Technology – A multi-purpose tool

Intuitively, we’ll all subscribe that technology is a tool: we use technology to do something, we employ technology to achieve a goal. And that’s entirely in line with Brian Arthur’s definition of a technology as the orchestration of phenomena to achieve a human purpose. But what are those purposes? With today’s post, I’ll try to find out whether there are some characteristics that we could use to categorise purposes? And what could such categories then tell us about technology?

We can easily identify many different purposes that we develop technologies for and apply them to. For example, we could employ Ian Morris’ Theorem that sloth, greed and fear are the key drivers for human progress, as people are constantly “looking for easier, more profitable, and safer ways of doing things“. However, Morris articulated a sociological view of technology use, while I am interested in the opposite angle: a technological view of society’s purposes and needs.

I’d suggest two very broad categories to develop the argument: in the first category, I’d group technologies that help us harness the forces of nature; in the second category, I’d summarise technologies that augment human abilities. The first category is “nature-centric“: How do we draw what we need from nature? The second category is “human-centric“: How do we extent our reach, improve our skills, enhance our capacity?
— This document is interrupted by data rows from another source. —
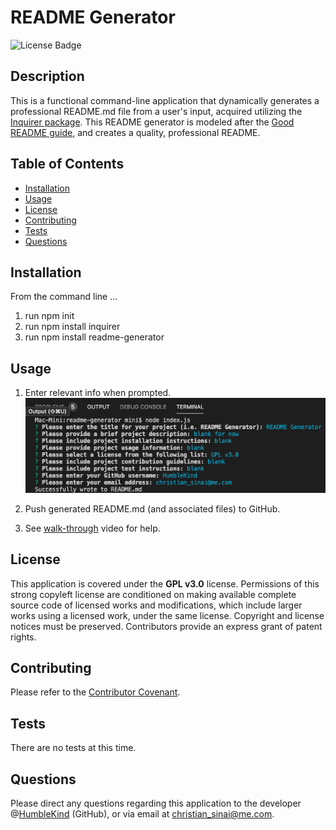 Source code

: 
# README Generator
![License Badge](https://img.shields.io/badge/lisence-GPL%20v3.0-green)

## Description
This is a functional command-line application that dynamically generates a professional README.md file from a user's input, acquired utilizing the [Inquirer package](https://www.npmjs.com/package/inquirer). This README generator is modeled after the [Good README guide](../../01-HTML-Git-CSS/04-Supplemental/Good-README-Guide/README.md), and creates a quality, professional README.

## Table of Contents
* [Installation](#installation)
* [Usage](#usage)
* [License](#license)
* [Contributing](#contributing)
* [Tests](#tests)
* [Questions](#questions)

## Installation
From the command line ...
1. run npm init
2. run npm install inquirer
3. run npm install readme-generator

## Usage
1. Enter relevant info when prompted.
![README Generator - Prompts](screen-shot_1.png)

2. Push generated README.md (and associated files) to GitHub.

3. See [walk-through](https://drive.google.com/file/d/1dHc3Qf4pQxmyDSDDBWcoNOQXFY487bbL/view) video for help.

## License
This application is covered under the **GPL v3.0** license. Permissions of this strong copyleft license are conditioned on making available complete source code of licensed works and modifications, which include larger works using a licensed work, under the same license. Copyright and license notices must be preserved. Contributors provide an express grant of patent rights.

## Contributing
Please refer to the [Contributor Covenant](https://www.contributor-covenant.org/version/2/0/code_of_conduct/).

## Tests
There are no tests at this time.

## Questions
Please direct any questions regarding this application to the developer @[HumbleKind](https://github.com/HumbleKind) (GitHub), or via email at christian_sinai@me.com.
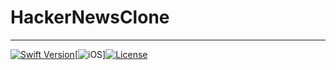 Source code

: # HackerNewsClone

---

[![Swift Version][swift-image]][swift-url][![iOS][ios-badge]][![License][license-image]][license-url]







<!-- Badges -->
[ios-badge]: https://img.shields.io/badge/iOS-14%2B-green.svg
[swift-image]: https://img.shields.io/badge/swift-5.3-orange.svg
[swift-url]: https://swift.org/
[license-image]: https://img.shields.io/badge/License-MIT-blue.svg
[license-url]: LICENSE
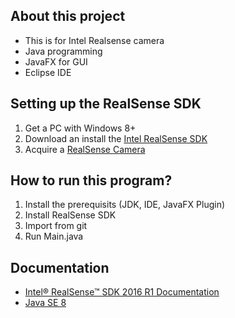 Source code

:## About this project
  - This is for Intel Realsense camera
  - Java programming
  - JavaFX for GUI
  - Eclipse IDE

## Setting up the RealSense SDK
  1. Get a PC with Windows 8+
  2. Download an install the [Intel RealSense SDK](https://software.intel.com/en-us/realsense/intel-realsense-sdk-for-windows)
  3. Acquire a [RealSense Camera](https://software.intel.com/en-us/realsense/integrated-camera-and-supported-systems)

## How to run this program?
  1. Install the prerequisits (JDK, IDE, JavaFX Plugin)
  2. Install RealSense SDK
  3. Import from git
  4. Run Main.java
  
## Documentation
  - [Intel® RealSense™ SDK 2016 R1 Documentation](https://software.intel.com/sites/landingpage/realsense/camera-sdk/v1.1/documentation/html/index.html?doc_devguide_introduction.html)
  - [Java SE 8](https://docs.oracle.com/javase/8/docs/api/overview-summary.html) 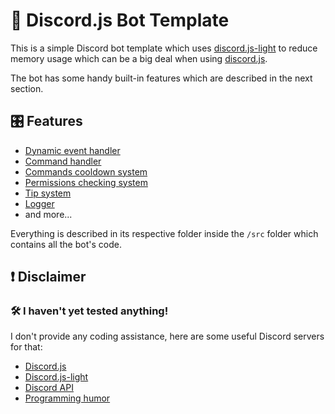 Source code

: # 💾 Discord.js Bot Template
This is a simple Discord bot template which uses [discord.js-light](https://github.com/timotejroiko/discord.js-light#readme) 
to reduce memory usage which can be a big deal when using [discord.js](https://discord.js.org/#/).  

The bot has some handy built-in features which are described in the next section.

## 🎛 Features
- [Dynamic event handler](src/core/event-handler)
- [Command handler](src/core/command-handler)
- [Commands cooldown system](src/core/utils)
- [Permissions checking system](src/core/discord-utils)
- [Tip system](src/core/utils/tips)
- [Logger](src/core/utils)
- and more...

Everything is described in its respective folder inside the `/src` folder which contains all the bot's code.  

## ❗ Disclaimer
### 🛠 I haven't yet tested anything!
I don't provide any coding assistance, here are some useful Discord servers for that:
- [Discord.js](https://discord.gg/bRCvFy9)
- [Discord.js-light](https://discord.gg/BpeedKh)
- [Discord API](https://discord.gg/discord-api)
- [Programming humor](https://discord.gg/yFJDGVT6eq)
The nature-centric category comprises those technologies we employ to gain access to natural resources and to process them further. That seems abstract only at first glance, but it becomes pretty straightforward once you consider potential sub-categories. Think about food production and processing (e.g., crop framing, cattle breeding, or even very basic processes like cooking and baking). Think about material extraction and processing (e.g., mining of metals ores, steel milling, or metal manufacturing). Think about energy generation, transformation, and storage (e.g., power plants, the electric grid, or batteries). And let’s not forget the identification and production of useful agents (e.g., medication, production processes in chemical or pharmaceutical industry).

All these examples present nature as an inexhaustible cornucopia of resources that can be extracted, shaped and combined. They share the “where to take it from”-perspective, with no consideration for the end-state, for the “what to use it for“-perspective. That is the heart of the second category.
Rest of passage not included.